Work order>
Copy every record that appears below, exactly as it stands.

[Source data]
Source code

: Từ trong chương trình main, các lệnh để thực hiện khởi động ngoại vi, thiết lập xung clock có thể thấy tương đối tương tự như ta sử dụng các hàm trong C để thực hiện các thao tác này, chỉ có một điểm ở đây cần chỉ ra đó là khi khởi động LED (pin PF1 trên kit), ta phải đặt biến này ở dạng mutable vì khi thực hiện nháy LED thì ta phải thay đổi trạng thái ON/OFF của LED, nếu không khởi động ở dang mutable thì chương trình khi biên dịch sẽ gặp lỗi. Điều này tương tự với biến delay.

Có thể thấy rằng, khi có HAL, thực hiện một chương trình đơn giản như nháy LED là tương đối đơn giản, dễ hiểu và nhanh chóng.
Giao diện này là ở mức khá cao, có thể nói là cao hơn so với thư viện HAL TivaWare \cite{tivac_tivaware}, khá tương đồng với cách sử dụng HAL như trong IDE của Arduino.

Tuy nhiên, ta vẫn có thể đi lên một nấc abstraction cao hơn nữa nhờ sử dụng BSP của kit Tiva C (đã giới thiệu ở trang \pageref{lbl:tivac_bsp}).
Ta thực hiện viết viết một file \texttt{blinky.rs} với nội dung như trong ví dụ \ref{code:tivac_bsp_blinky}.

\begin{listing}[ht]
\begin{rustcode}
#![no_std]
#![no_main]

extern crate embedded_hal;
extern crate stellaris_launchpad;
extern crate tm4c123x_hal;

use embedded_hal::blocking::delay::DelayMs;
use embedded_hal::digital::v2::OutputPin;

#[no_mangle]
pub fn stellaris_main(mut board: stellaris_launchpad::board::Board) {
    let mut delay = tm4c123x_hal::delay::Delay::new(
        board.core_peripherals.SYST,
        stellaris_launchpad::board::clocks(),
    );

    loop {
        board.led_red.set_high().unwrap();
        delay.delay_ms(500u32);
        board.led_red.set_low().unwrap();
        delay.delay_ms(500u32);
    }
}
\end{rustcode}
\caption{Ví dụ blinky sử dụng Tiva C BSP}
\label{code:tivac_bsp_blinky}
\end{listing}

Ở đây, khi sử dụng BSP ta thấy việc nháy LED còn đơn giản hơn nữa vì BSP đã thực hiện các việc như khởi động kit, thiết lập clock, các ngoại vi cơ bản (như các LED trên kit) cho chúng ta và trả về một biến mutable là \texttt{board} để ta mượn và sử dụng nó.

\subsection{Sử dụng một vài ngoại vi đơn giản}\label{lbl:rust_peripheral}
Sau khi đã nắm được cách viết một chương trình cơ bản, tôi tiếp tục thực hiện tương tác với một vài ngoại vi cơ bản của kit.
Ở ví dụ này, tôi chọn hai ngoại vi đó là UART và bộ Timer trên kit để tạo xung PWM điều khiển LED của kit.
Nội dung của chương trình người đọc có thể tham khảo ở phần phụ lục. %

Written answer>
Source code

: Từ trong chương trình main, các lệnh để thực hiện khởi động ngoại vi, thiết lập xung clock có thể thấy tương đối tương tự như ta sử dụng các hàm trong C để thực hiện các thao tác này, chỉ có một điểm ở đây cần chỉ ra đó là khi khởi động LED (pin PF1 trên kit), ta phải đặt biến này ở dạng mutable vì khi thực hiện nháy LED thì ta phải thay đổi trạng thái ON/OFF của LED, nếu không khởi động ở dang mutable thì chương trình khi biên dịch sẽ gặp lỗi. Điều này tương tự với biến delay.

Có thể thấy rằng, khi có HAL, thực hiện một chương trình đơn giản như nháy LED là tương đối đơn giản, dễ hiểu và nhanh chóng.
Giao diện này là ở mức khá cao, có thể nói là cao hơn so với thư viện HAL TivaWare \cite{tivac_tivaware}, khá tương đồng với cách sử dụng HAL như trong IDE của Arduino.

Tuy nhiên, ta vẫn có thể đi lên một nấc abstraction cao hơn nữa nhờ sử dụng BSP của kit Tiva C (đã giới thiệu ở trang \pageref{lbl:tivac_bsp}).
Ta thực hiện viết viết một file \texttt{blinky.rs} với nội dung như trong ví dụ \ref{code:tivac_bsp_blinky}.

\begin{listing}[ht]
\begin{rustcode}
#![no_std]
#![no_main]

extern crate embedded_hal;
extern crate stellaris_launchpad;
extern crate tm4c123x_hal;

use embedded_hal::blocking::delay::DelayMs;
use embedded_hal::digital::v2::OutputPin;

#[no_mangle]
pub fn stellaris_main(mut board: stellaris_launchpad::board::Board) {
    let mut delay = tm4c123x_hal::delay::Delay::new(
        board.core_peripherals.SYST,
        stellaris_launchpad::board::clocks(),
    );

    loop {
        board.led_red.set_high().unwrap();
        delay.delay_ms(500u32);
        board.led_red.set_low().unwrap();
        delay.delay_ms(500u32);
    }
}
\end{rustcode}
\caption{Ví dụ blinky sử dụng Tiva C BSP}
\label{code:tivac_bsp_blinky}
\end{listing}

Ở đây, khi sử dụng BSP ta thấy việc nháy LED còn đơn giản hơn nữa vì BSP đã thực hiện các việc như khởi động kit, thiết lập clock, các ngoại vi cơ bản (như các LED trên kit) cho chúng ta và trả về một biến mutable là \texttt{board} để ta mượn và sử dụng nó.

\subsection{Sử dụng một vài ngoại vi đơn giản}\label{lbl:rust_peripheral}
Sau khi đã nắm được cách viết một chương trình cơ bản, tôi tiếp tục thực hiện tương tác với một vài ngoại vi cơ bản của kit.
Ở ví dụ này, tôi chọn hai ngoại vi đó là UART và bộ Timer trên kit để tạo xung PWM điều khiển LED của kit.
Nội dung của chương trình người đọc có thể tham khảo ở phần phụ lục. %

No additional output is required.